As you get older, that drive and carefree thinking gets snuffed out of you and replaced with the desire to please others (so you don’t ask for what you really want out of fear of not being liked). You become overly humble to the point where you don’t like to talk about yourself or your accomplishments. Last but not least, you become obsessed with perfection so you don’t make a move unless you know it’ll be well received.

“I feel like if you’re a girl, you have to show some kind of insecurity to show that you are an okay person, and that you’re not too sure of yourself because that would make you threatening to other people, and people don’t want to be threatened by a girl,” shared Tavi Gevinson actress, and founder of Rookie Mag in her Makers interview.

So by the time you are an adult, you are no longer as ambitious, confident and carefree as you once were. Instead, you’re self-conscious and convinced you are an imposter.
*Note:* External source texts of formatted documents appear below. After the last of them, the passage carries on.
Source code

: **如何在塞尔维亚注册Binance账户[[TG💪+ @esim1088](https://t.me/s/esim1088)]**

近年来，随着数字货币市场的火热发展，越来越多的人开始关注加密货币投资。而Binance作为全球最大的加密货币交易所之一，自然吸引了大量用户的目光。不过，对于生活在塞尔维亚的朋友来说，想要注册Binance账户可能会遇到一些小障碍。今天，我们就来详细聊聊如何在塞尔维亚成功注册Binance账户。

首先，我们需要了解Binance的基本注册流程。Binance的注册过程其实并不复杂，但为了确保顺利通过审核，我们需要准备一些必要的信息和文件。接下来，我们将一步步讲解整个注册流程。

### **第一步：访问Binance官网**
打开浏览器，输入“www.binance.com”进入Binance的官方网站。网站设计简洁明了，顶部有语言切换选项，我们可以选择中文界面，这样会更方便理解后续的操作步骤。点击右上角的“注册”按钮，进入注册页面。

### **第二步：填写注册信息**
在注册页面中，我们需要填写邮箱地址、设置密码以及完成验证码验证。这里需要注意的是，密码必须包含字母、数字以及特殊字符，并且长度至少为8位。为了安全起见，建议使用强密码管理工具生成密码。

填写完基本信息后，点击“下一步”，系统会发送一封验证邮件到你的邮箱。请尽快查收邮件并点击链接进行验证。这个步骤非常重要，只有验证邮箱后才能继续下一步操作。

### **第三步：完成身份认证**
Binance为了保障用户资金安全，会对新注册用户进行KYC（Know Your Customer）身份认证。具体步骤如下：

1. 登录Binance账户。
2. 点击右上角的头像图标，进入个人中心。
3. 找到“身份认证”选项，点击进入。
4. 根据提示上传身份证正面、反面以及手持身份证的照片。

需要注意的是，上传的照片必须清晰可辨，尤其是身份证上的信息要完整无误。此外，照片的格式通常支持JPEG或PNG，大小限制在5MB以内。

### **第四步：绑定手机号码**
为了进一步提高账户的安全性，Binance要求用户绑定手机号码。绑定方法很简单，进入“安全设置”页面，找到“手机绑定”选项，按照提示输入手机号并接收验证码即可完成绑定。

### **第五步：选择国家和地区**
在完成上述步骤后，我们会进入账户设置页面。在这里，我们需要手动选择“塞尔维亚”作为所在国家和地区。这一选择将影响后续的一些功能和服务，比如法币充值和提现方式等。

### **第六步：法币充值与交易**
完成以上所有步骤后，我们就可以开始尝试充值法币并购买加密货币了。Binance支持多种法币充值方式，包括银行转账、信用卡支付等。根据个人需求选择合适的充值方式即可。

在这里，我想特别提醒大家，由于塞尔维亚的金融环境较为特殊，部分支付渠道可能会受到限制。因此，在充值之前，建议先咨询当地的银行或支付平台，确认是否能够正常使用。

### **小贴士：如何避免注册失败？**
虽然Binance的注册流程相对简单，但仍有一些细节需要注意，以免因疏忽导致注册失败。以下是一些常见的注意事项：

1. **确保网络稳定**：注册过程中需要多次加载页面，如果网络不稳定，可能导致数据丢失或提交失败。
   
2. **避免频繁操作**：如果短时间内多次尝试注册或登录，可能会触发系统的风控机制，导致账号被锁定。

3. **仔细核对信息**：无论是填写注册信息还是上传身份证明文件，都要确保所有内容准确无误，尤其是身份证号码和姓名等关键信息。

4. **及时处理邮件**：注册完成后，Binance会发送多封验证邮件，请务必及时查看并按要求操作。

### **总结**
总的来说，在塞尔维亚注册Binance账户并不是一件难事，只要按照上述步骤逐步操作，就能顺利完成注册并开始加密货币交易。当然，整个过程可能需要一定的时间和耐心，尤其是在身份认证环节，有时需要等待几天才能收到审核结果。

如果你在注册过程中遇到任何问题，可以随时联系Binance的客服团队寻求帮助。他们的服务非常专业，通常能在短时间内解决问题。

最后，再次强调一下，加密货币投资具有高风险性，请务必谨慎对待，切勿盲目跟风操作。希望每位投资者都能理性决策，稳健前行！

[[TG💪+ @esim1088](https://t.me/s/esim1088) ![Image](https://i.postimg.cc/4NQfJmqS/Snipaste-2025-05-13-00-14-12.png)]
There’s a reason why women experience this abrupt change in our confidence. Here is how it’s holding you back from enjoying your dream career, and what you can do to take back control of your greatness.

Society’s message to girls

While growing up, little girls get a totally different message from little boys on their expectations and limitations.

During the Always #LikeAGirl Confidence Summit last year, Lauren Greenfield, an Award-Winning Documentary Filmmaker and Always #LikeAGirl Film Director said:

“Girls feel pressured to follow certain rules that don’t apply to boys. They often hear phrases like ‘girls aren’t strong, girls aren’t brave,’ which shaped their understanding of their role in the world or sometimes confused them because they saw themselves otherwise.

Many of them were told that a sport, instrument or course of academic study was not for girls. And sometimes this caused them to quit the thing they loved or stop trying new things. They talked about shrinking back in response to some of these words.”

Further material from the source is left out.